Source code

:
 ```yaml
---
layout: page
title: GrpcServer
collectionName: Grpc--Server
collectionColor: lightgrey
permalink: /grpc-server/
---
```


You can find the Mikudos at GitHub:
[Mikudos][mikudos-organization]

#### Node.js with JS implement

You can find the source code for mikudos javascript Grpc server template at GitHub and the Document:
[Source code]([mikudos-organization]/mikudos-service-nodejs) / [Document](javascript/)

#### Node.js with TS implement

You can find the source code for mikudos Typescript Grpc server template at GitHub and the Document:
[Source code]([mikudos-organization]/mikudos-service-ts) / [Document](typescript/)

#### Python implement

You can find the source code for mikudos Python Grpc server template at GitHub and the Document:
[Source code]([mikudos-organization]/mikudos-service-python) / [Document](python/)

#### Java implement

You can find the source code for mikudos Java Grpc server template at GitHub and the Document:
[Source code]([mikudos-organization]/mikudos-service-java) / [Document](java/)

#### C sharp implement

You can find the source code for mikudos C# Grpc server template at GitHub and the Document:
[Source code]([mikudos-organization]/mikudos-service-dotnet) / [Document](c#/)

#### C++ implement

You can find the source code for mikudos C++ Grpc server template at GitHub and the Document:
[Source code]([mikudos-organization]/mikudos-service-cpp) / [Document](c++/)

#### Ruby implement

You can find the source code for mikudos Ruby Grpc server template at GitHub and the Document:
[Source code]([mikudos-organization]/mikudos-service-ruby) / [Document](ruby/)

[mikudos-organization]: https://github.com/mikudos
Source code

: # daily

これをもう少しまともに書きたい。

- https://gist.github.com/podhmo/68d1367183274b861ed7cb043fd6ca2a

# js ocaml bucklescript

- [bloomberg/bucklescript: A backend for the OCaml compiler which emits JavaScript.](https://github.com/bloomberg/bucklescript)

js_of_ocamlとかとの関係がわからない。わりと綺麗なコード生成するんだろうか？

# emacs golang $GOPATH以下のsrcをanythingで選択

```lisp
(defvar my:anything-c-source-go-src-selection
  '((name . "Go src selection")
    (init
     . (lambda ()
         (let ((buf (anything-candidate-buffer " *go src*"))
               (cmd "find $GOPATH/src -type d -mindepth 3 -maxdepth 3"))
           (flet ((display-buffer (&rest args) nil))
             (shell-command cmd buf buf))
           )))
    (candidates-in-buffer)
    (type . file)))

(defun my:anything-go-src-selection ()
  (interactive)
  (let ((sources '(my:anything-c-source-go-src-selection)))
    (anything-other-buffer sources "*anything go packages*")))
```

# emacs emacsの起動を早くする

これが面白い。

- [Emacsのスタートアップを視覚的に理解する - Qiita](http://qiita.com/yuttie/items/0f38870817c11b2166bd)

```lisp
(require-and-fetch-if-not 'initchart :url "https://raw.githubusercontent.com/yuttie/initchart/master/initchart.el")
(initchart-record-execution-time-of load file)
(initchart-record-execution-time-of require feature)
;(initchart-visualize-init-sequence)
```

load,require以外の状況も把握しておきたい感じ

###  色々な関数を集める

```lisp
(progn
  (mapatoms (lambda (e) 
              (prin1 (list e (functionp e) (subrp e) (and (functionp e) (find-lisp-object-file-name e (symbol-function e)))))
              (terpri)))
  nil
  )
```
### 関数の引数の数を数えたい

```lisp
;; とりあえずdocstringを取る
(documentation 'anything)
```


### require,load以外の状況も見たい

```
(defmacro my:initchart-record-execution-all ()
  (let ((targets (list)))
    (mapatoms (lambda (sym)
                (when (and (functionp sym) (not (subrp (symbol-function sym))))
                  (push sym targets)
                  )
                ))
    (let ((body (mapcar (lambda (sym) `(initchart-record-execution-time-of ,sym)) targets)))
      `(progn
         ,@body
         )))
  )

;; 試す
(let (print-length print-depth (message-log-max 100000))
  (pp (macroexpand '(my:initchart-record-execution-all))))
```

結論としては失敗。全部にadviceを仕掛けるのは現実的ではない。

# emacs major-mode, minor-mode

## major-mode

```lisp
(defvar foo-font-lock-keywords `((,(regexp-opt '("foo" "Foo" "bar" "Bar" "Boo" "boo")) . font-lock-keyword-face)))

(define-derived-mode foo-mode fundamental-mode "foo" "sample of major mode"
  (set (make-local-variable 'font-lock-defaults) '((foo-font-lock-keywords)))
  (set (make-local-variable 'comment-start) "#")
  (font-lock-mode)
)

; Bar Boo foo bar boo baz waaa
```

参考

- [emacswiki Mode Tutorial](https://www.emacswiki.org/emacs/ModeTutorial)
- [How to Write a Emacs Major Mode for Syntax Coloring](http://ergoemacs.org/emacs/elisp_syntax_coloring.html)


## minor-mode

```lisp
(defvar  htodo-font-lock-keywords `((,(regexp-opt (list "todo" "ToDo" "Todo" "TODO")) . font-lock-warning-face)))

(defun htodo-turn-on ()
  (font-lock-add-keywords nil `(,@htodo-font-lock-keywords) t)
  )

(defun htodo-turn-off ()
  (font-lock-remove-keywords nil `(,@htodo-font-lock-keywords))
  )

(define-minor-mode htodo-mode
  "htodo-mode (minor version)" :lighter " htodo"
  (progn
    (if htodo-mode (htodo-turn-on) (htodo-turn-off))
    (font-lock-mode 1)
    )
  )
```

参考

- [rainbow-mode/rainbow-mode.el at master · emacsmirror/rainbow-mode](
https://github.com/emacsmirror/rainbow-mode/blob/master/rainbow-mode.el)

**EXERCISE GOAL**
Only one stretch of the records above is wanted: the lines between the one holding "You can find the source code for mikudos Typescript" and the one holding "#### C++ implement", inclusive, reproduced exactly.

**ANSWER BOX**
You can find the source code for mikudos Typescript Grpc server template at GitHub and the Document:
[Source code]([mikudos-organization]/mikudos-service-ts) / [Document](typescript/)

#### Python implement

You can find the source code for mikudos Python Grpc server template at GitHub and the Document:
[Source code]([mikudos-organization]/mikudos-service-python) / [Document](python/)

#### Java implement

You can find the source code for mikudos Java Grpc server template at GitHub and the Document:
[Source code]([mikudos-organization]/mikudos-service-java) / [Document](java/)

#### C sharp implement

You can find the source code for mikudos C# Grpc server template at GitHub and the Document:
[Source code]([mikudos-organization]/mikudos-service-dotnet) / [Document](c#/)

#### C++ implement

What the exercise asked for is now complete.